Certo, tra il romantico lieto fine da film americano (l’amore trionfa), e la conferma del medio quotidiano su cui la felicità si erge a consolatoria eccezione… come in certe geometrie settecentesche, tra le pieghe qualche leggero veleno rimane depositato, ad intossicarci, ma senza troppo insistere, senza mettere il dito nella piaga.
La trama?
Come nei migliori canovacci, si intrecciano due storie parallele – come nel Flauto magico di Mozart. Tamino e Papageno, il sublime romantico in versione cinematografica, e il lato materialistico, d’en bas.
George Schneider, scrittore vedovo inconsolabile da anni della moglie Barbara, e Jennie, attrice di recente divorziata, e dall’amor delusa, si incontrano casualmente grazie al fratello di lui, Leo, e all’amica di lei, Faye. E proprio perché totalmente alieni dal cercare qualcosa, e diffidenti, proprio per questo subito si piacciono, e si innamorano, annusando una affinità elettiva fondata sul dolore. E contro ogni consiglio frenante degli altri, subito si sposano.
E poi? Vedremo…
Intanto però, in parallelo, abbiamo il basso quotidiano, materiale, di Leo e Faye, entrambi in crisi coi coniugi, che tessono una relazione carnalmente passionale, di cui accettano i limiti.
Lei vorrebbe amore, ma sia pur delusa accetta il limite, e lui le snocciola il decalogo del ipocrita razionalizzatore della propria frustrazione. Deve andare a donne, per eccitarsi, ma ama la moglie, benché la trovi anche soffocante, e ne sia minacciato di abbandono.

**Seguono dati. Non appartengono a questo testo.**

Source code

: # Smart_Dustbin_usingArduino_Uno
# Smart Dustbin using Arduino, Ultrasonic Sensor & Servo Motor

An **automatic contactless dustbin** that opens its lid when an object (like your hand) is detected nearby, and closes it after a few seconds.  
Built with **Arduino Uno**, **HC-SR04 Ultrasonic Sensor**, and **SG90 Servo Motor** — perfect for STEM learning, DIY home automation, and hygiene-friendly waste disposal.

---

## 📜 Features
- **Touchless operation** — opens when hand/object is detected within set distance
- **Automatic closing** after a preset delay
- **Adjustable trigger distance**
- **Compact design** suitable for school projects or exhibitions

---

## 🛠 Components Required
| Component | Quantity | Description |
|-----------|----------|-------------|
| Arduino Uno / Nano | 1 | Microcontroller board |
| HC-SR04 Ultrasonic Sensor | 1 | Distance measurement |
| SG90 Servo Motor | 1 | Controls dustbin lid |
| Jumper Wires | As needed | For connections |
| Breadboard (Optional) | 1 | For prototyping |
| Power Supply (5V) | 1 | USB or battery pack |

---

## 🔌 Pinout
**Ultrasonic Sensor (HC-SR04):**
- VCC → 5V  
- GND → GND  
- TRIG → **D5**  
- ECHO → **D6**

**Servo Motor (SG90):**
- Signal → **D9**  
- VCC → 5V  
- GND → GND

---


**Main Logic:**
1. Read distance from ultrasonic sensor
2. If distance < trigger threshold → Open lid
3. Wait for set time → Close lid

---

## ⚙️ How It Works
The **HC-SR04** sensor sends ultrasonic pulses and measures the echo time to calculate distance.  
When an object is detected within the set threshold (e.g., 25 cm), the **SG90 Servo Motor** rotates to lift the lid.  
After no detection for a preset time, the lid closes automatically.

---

Con Faye è crudele nel imporre la sua regola, usa la propria fasulla forza, ma con George esibisce, frustrazione, debolezza, richiesta d’aiuto, sia pure con una postura comica.

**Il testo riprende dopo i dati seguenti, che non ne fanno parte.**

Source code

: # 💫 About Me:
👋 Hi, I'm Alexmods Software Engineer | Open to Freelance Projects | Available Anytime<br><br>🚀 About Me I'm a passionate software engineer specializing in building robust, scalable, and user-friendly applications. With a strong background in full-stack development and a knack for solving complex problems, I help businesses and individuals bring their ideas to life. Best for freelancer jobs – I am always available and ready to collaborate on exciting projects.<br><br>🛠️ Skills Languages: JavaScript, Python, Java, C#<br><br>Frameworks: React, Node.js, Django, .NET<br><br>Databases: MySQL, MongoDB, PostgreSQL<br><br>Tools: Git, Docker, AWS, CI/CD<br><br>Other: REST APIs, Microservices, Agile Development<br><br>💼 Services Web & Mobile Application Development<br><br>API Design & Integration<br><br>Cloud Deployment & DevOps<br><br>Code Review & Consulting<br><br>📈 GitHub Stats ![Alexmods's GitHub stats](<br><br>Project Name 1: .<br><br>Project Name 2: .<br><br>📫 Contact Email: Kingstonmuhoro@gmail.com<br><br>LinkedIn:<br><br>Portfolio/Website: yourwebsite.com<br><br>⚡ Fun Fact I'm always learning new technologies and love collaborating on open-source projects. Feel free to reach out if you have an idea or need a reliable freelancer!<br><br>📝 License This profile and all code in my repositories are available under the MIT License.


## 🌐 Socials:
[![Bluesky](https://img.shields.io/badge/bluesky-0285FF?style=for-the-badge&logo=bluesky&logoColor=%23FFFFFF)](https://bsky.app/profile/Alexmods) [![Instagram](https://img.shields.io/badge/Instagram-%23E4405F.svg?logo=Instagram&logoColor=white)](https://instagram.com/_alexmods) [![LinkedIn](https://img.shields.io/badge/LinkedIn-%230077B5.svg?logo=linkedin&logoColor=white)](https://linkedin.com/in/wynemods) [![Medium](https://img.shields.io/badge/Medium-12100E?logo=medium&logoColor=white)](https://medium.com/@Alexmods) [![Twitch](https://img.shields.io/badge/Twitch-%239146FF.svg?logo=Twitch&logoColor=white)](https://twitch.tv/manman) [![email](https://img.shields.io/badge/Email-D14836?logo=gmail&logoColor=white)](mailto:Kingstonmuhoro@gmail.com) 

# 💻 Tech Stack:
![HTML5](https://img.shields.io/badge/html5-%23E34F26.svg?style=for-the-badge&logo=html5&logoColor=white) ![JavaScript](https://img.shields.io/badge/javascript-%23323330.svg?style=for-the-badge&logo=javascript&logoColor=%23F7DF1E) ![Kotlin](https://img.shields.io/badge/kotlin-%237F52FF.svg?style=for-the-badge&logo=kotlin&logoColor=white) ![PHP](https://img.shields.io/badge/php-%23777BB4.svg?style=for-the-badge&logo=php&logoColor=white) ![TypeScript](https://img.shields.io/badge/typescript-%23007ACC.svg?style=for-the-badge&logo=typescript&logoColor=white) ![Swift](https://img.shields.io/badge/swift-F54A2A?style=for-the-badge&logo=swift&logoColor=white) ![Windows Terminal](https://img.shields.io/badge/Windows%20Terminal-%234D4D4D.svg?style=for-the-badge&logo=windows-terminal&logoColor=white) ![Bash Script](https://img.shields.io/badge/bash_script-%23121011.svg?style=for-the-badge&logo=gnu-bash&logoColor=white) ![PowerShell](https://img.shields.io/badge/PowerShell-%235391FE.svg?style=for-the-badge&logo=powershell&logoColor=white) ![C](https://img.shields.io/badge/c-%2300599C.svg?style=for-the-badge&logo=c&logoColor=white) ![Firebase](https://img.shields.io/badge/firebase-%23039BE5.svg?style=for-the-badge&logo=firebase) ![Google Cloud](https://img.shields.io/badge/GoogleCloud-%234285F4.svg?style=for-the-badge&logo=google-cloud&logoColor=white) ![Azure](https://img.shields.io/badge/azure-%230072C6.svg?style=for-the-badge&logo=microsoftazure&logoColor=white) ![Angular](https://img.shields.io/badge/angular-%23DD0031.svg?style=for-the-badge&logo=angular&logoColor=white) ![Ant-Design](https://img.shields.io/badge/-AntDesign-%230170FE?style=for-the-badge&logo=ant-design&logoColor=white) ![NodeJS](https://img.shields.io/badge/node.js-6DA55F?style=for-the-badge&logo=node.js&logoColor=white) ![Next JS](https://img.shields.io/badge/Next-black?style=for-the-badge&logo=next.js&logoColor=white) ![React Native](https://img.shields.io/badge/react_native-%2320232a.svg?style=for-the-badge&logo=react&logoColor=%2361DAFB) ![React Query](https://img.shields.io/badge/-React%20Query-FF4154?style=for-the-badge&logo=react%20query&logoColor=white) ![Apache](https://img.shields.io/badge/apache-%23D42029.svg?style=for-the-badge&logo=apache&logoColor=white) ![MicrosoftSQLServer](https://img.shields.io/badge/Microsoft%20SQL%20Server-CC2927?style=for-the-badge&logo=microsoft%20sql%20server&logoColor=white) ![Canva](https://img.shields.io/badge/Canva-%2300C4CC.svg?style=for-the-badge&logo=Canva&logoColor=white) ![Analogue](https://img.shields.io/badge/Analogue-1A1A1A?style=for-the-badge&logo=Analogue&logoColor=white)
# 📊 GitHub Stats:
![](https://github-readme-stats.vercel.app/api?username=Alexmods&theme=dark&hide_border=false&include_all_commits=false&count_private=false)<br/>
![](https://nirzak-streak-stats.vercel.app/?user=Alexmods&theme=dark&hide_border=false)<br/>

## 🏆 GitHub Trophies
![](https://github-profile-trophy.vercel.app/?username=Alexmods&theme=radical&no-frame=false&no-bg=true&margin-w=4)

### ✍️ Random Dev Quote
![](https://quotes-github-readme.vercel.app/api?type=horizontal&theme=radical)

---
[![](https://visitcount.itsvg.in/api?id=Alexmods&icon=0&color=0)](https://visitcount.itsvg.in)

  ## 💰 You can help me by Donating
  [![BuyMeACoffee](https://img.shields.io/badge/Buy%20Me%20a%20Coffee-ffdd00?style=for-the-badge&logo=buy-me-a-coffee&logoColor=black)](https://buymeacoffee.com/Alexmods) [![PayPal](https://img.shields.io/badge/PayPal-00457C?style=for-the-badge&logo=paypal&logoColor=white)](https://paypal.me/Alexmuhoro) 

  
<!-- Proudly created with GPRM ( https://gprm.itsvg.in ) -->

E George, tanto aiutato da lui, che del lutto fraterno si prende cura (e qui c’è una sottile veloce crudeltà del drammaturgo, un lampo subito rientrato nel comico seguente dell’elenco di Leo), George quasi non lo ascolta, tutto preso dalla profondità egoistica dell’anima propria.

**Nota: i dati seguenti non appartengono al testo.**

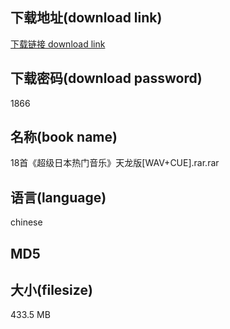 ## 下载地址(download link)
[下载链接 download link](https://voluble-croquembouche-d321dc.netlify.app/?s=18%E9%A6%96%E3%80%8A%E8%B6%85%E7%BA%A7%E6%97%A5%E6%9C%AC%E7%83%AD%E9%97%A8%E9%9F%B3%E4%B9%90%E3%80%8B%E5%A4%A9%E9%BE%99%E7%89%88%5BWAV%2BCUE%5D.rar)

## 下载密码(download password)
1866

## 名称(book name)
18首《超级日本热门音乐》天龙版[WAV+CUE].rar.rar

## 语言(language)
chinese

## MD5


## 大小(filesize)
433.5 MB
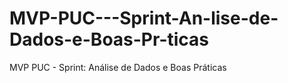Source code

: # MVP-PUC---Sprint-An-lise-de-Dados-e-Boas-Pr-ticas
MVP PUC - Sprint: Análise de Dados e Boas Práticas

LEO Volevo parlarti – GEORGE (Impaziente) Leo! Sto bene!
LEO Volevo parlare di me… Marilyn vuole lasciarmi – GEORGE Perché?
LEO Ha una lista. Non le piace il mio stile di vita, non le piacciono
gli orari che tengo, i miei affari, i miei amici, la mia indifferenza, il mio
atteggiamento, la mia freddezza e il nostro matrimonio […]
GEORGE Dai, Leo. Hai un buon matrimonio, lo so – LEO Davvero? Ti inviterò
a dormire nella nostra camera da letto una notte, puoi ascoltare.
Te lo dico, George. Il problema del matrimonio è che è implacabile.
Ogni mattina quando ti svegli, è ancora lì. Se solo potessi ottenere
un periodo di aspettativa ogni tanto […] Tu e Barbara […] avevate
un vero legame di follia tra voi… Marilyn non ha pazzie.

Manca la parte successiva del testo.